:: Data records ::

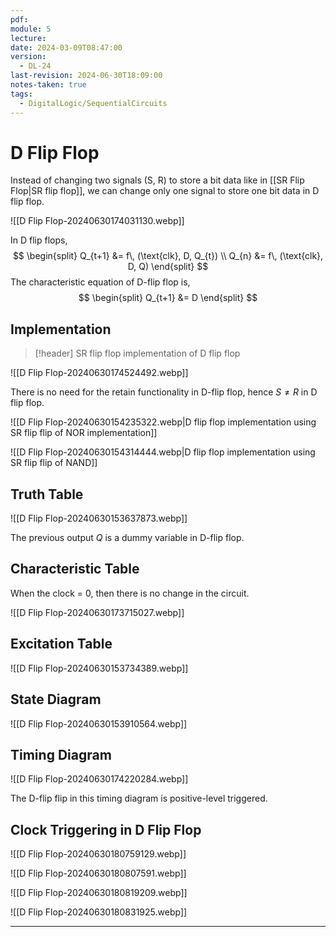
 ```yaml
---
pdf: 
module: 5
lecture: 
date: 2024-03-09T08:47:00
version:
  - DL-24
last-revision: 2024-06-30T18:09:00
notes-taken: true
tags:
  - DigitalLogic/SequentialCircuits
---
```

# D Flip Flop

Instead of changing two signals (S, R) to store a bit data like in [[SR Flip Flop|SR flip flop]], we can change only one signal to store one bit data in D flip flop.

![[D Flip Flop-20240630174031130.webp]]

In D flip flops,
$$
\begin{split}
Q_{t+1} &= f\, (\text{clk}, D, Q_{t}) \\
Q_{n} &= f\, (\text{clk}, D, Q)
\end{split}
$$
The characteristic equation of D-flip flop is,
$$
\begin{split}
Q_{t+1} &= D
\end{split}
$$
## Implementation

> [!header] SR flip flop implementation of D flip flop

![[D Flip Flop-20240630174524492.webp]]

There is no need for the retain functionality in D-flip flop, hence $S \not= R$ in D flip flop.

![[D Flip Flop-20240630154235322.webp|D flip flop implementation using SR flip flip of NOR implementation]]

![[D Flip Flop-20240630154314444.webp|D flip flop implementation using SR flip flip of NAND]]

## Truth Table

![[D Flip Flop-20240630153637873.webp]]

The previous output $Q$ is a dummy variable in D-flip flop.

## Characteristic Table

When the clock = 0, then there is no change in the circuit.

![[D Flip Flop-20240630173715027.webp]]

## Excitation Table

![[D Flip Flop-20240630153734389.webp]]

## State Diagram

![[D Flip Flop-20240630153910564.webp]]

## Timing Diagram

![[D Flip Flop-20240630174220284.webp]]

The D-flip flip in this timing diagram is positive-level triggered.

## Clock Triggering in D Flip Flop

![[D Flip Flop-20240630180759129.webp]]

![[D Flip Flop-20240630180807591.webp]]

![[D Flip Flop-20240630180819209.webp]]

![[D Flip Flop-20240630180831925.webp]]

---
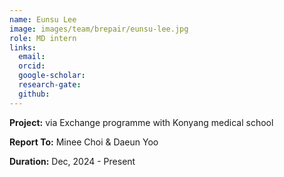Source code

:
 ```yaml
---
name: Eunsu Lee
image: images/team/brepair/eunsu-lee.jpg
role: MD intern
links:
  email:
  orcid:
  google-scholar:
  research-gate:
  github:
---
```


<strong>Project:</strong> via Exchange programme with Konyang medical school <br>

<strong>Report To:</strong> Minee Choi & Daeun Yoo <br>

<strong>Duration:</strong> Dec, 2024 - Present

:::

### To do
Look through the records and copy down every line that holds "strong".

### Problem solution
<strong>Project:</strong> via Exchange programme with Konyang medical school <br>
<strong>Report To:</strong> Minee Choi & Daeun Yoo <br>
<strong>Duration:</strong> Dec, 2024 - Present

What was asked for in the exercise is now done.